[Stored data]
------------
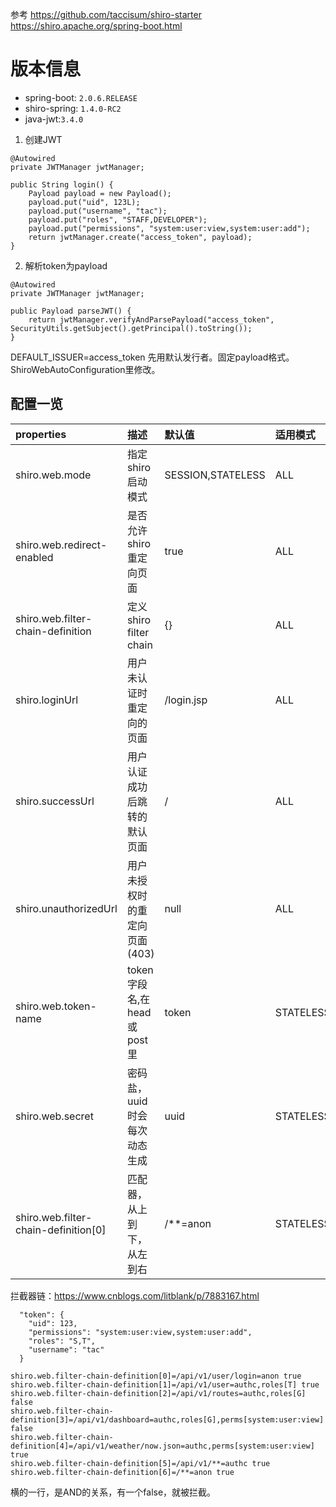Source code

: 参考
https://github.com/taccisum/shiro-starter
https://shiro.apache.org/spring-boot.html

# 版本信息

 - spring-boot: `2.0.6.RELEASE`
 - shiro-spring: `1.4.0-RC2`
 - java-jwt:`3.4.0`


1. 创建JWT

```
@Autowired
private JWTManager jwtManager;

public String login() {
    Payload payload = new Payload();
    payload.put("uid", 123L);
    payload.put("username", "tac");
    payload.put("roles", "STAFF,DEVELOPER");
    payload.put("permissions", "system:user:view,system:user:add");
    return jwtManager.create("access_token", payload);
}
```

2. 解析token为payload

```
@Autowired
private JWTManager jwtManager;

public Payload parseJWT() {
    return jwtManager.verifyAndParsePayload("access_token", SecurityUtils.getSubject().getPrincipal().toString());
}
```

DEFAULT_ISSUER=access_token 先用默认发行者。固定payload格式。ShiroWebAutoConfiguration里修改。

## 配置一览
|properties|描述|默认值|适用模式|
|:--|:-|:-|:-|
|shiro.web.mode|指定shiro启动模式|SESSION,STATELESS|ALL|
|shiro.web.redirect-enabled|是否允许shiro重定向页面|true|ALL|
|shiro.web.filter-chain-definition|定义shiro filter chain|{}|ALL|
|shiro.loginUrl|用户未认证时重定向的页面|/login.jsp|ALL|
|shiro.successUrl|用户认证成功后跳转的默认页面|/|ALL|
|shiro.unauthorizedUrl|用户未授权时的重定向页面(403)|null|ALL|
|shiro.web.token-name|token字段名,在head或post里|token|STATELESS|
|shiro.web.secret|密码盐，uuid时会每次动态生成|uuid|STATELESS|
|shiro.web.filter-chain-definition[0]|匹配器，从上到下，从左到右|/**=anon|STATELESS|


拦截器链：https://www.cnblogs.com/litblank/p/7883167.html

```
  "token": {
    "uid": 123,
    "permissions": "system:user:view,system:user:add",
    "roles": "S,T",
    "username": "tac"
  }

shiro.web.filter-chain-definition[0]=/api/v1/user/login=anon true
shiro.web.filter-chain-definition[1]=/api/v1/user=authc,roles[T] true
shiro.web.filter-chain-definition[2]=/api/v1/routes=authc,roles[G] false
shiro.web.filter-chain-definition[3]=/api/v1/dashboard=authc,roles[G],perms[system:user:view] false
shiro.web.filter-chain-definition[4]=/api/v1/weather/now.json=authc,perms[system:user:view] true
shiro.web.filter-chain-definition[5]=/api/v1/**=authc true
shiro.web.filter-chain-definition[6]=/**=anon true
```

横的一行，是AND的关系，有一个false，就被拦截。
------------
**Task to complete**
Print the entries above exactly, leaving pictures out.

**Your response**
Source code

: 参考
https://github.com/taccisum/shiro-starter
https://shiro.apache.org/spring-boot.html

# 版本信息

 - spring-boot: `2.0.6.RELEASE`
 - shiro-spring: `1.4.0-RC2`
 - java-jwt:`3.4.0`


1. 创建JWT

```
@Autowired
private JWTManager jwtManager;

public String login() {
    Payload payload = new Payload();
    payload.put("uid", 123L);
    payload.put("username", "tac");
    payload.put("roles", "STAFF,DEVELOPER");
    payload.put("permissions", "system:user:view,system:user:add");
    return jwtManager.create("access_token", payload);
}
```

2. 解析token为payload

```
@Autowired
private JWTManager jwtManager;

public Payload parseJWT() {
    return jwtManager.verifyAndParsePayload("access_token", SecurityUtils.getSubject().getPrincipal().toString());
}
```

DEFAULT_ISSUER=access_token 先用默认发行者。固定payload格式。ShiroWebAutoConfiguration里修改。

## 配置一览
|properties|描述|默认值|适用模式|
|:--|:-|:-|:-|
|shiro.web.mode|指定shiro启动模式|SESSION,STATELESS|ALL|
|shiro.web.redirect-enabled|是否允许shiro重定向页面|true|ALL|
|shiro.web.filter-chain-definition|定义shiro filter chain|{}|ALL|
|shiro.loginUrl|用户未认证时重定向的页面|/login.jsp|ALL|
|shiro.successUrl|用户认证成功后跳转的默认页面|/|ALL|
|shiro.unauthorizedUrl|用户未授权时的重定向页面(403)|null|ALL|
|shiro.web.token-name|token字段名,在head或post里|token|STATELESS|
|shiro.web.secret|密码盐，uuid时会每次动态生成|uuid|STATELESS|
|shiro.web.filter-chain-definition[0]|匹配器，从上到下，从左到右|/**=anon|STATELESS|


拦截器链：https://www.cnblogs.com/litblank/p/7883167.html

```
  "token": {
    "uid": 123,
    "permissions": "system:user:view,system:user:add",
    "roles": "S,T",
    "username": "tac"
  }

shiro.web.filter-chain-definition[0]=/api/v1/user/login=anon true
shiro.web.filter-chain-definition[1]=/api/v1/user=authc,roles[T] true
shiro.web.filter-chain-definition[2]=/api/v1/routes=authc,roles[G] false
shiro.web.filter-chain-definition[3]=/api/v1/dashboard=authc,roles[G],perms[system:user:view] false
shiro.web.filter-chain-definition[4]=/api/v1/weather/now.json=authc,perms[system:user:view] true
shiro.web.filter-chain-definition[5]=/api/v1/**=authc true
shiro.web.filter-chain-definition[6]=/**=anon true
```

横的一行，是AND的关系，有一个false，就被拦截。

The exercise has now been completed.